A tiring 40-hour journey, but for one little girl it brings happiness
WANG Xintong struggles to contain her excitement as she looks around the carriage. The 8-year-old is on a train heading back to her hometown for New Year celebrations.
Her joy turns to fatigue after just a few minutes, and the 2,000-kilometer journey before her promises nothing but monotony.
“I’m suffocating in here! I don’t want to be on the train anymore,” she frets to her father, Wang Xiangquan.
“Daddy used to have to stand for over 20 hours going home on the train,” he says. “Just have a little patience.”
Xintong is one of the millions of children “lucky” enough to accompany her migrant worker parents who work far from home. Many other children are left behind with grandparents and see their parents just once or twice each year.
Dad is a van driver. Mom works at a factory making water pipes. Xintong has been almost constantly on the move with them since she was 3 and, currently, the family live in Fuzhou, 40 hours away from the rest of their family in Chongqing.
Xintong shares a single 20 square meter room with her parents, dominated by an ancient 21-inch television. Two beds and a makeshift wardrobe comprise the rest of their belongings. This is her world.
“She locks the door and plays on her own after school,” her mother, Yu Gaifen, said.
When asked how many friends she had in Fuzhou, the girl gave what appeared to be an OK sign. “Three?” “Zero.”
Moving five times in five years, it has been hard for her to make any friends. Though entitled to attend local schools, it can be difficult for outsiders to fit in.

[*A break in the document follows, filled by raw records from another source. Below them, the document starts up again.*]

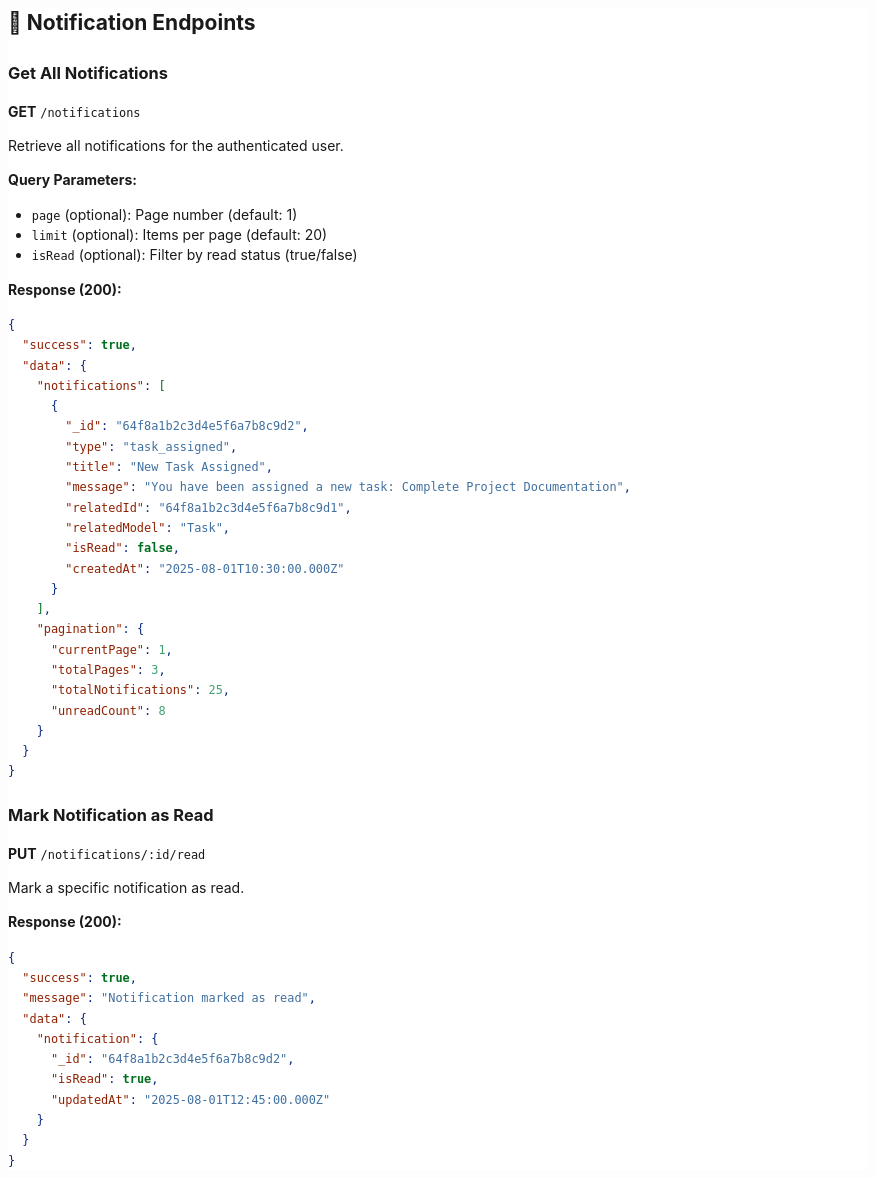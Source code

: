 
## 🔔 Notification Endpoints

### Get All Notifications
**GET** `/notifications`

Retrieve all notifications for the authenticated user.

**Query Parameters:**
- `page` (optional): Page number (default: 1)
- `limit` (optional): Items per page (default: 20)
- `isRead` (optional): Filter by read status (true/false)

**Response (200):**
```json
{
  "success": true,
  "data": {
    "notifications": [
      {
        "_id": "64f8a1b2c3d4e5f6a7b8c9d2",
        "type": "task_assigned",
        "title": "New Task Assigned",
        "message": "You have been assigned a new task: Complete Project Documentation",
        "relatedId": "64f8a1b2c3d4e5f6a7b8c9d1",
        "relatedModel": "Task",
        "isRead": false,
        "createdAt": "2025-08-01T10:30:00.000Z"
      }
    ],
    "pagination": {
      "currentPage": 1,
      "totalPages": 3,
      "totalNotifications": 25,
      "unreadCount": 8
    }
  }
}
```

### Mark Notification as Read
**PUT** `/notifications/:id/read`

Mark a specific notification as read.

**Response (200):**
```json
{
  "success": true,
  "message": "Notification marked as read",
  "data": {
    "notification": {
      "_id": "64f8a1b2c3d4e5f6a7b8c9d2",
      "isRead": true,
      "updatedAt": "2025-08-01T12:45:00.000Z"
    }
  }
}
```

“I don’t understand the games my classmates play at school. I don’t like being with them,” Xintong said.
Her happiest time is now, Spring Festival, when her parents take a break and she can see her friends at “home.”
It is a long journey. First they take a bus to Fuzhou railway station, then a train laid on for migrant workers.
The train has seating for 1,700, but will carry over 2,500 passengers, so about a third will be standing for the next 28 hours, or will perch precariously on stacks of luggage.
Everyone is carrying armfuls of New Year gifts, and the overloaded, over-heated train is as comfortable as it sounds. But no one complains much. Everything can be tolerated on the way home.
After some fitful sleep, the bleary-eyed family stumble off the train in Dazhou where they wait five hours for another train to Liangping County where they spend the night, before taking a bus to their final destination, Hongqi village.
The family’s 40-hour journey is nothing special at this time of year. Most of China’s 270 million migrant workers are heading home, and the Ministry of Transport expects people to make 3 billion trips around New Year this year. For many, seeing their families is a once-a-year event.
As soon as she gets off the bus, Xintong rushes into her grandma’s arms. Grandpa Wang Yiping has taken a day off to welcome them.
Wang, who works in a restaurant in a neighboring town, became a migrant worker in 1985, and has worked all over the country. At age 14, Xintong’s father quit school to join him. “Nobody here was looking after him, so we had no other option,” the 64-year-old said.
Xintong’s parents are adamant that their family history will not repeat itself.
“Xintong once said that she wanted to be a migrant worker when she grew up. I said no way,” Yu recalled.
“We want our daughter to go to college some day,” her father said. “We are working hard to save money for her education.”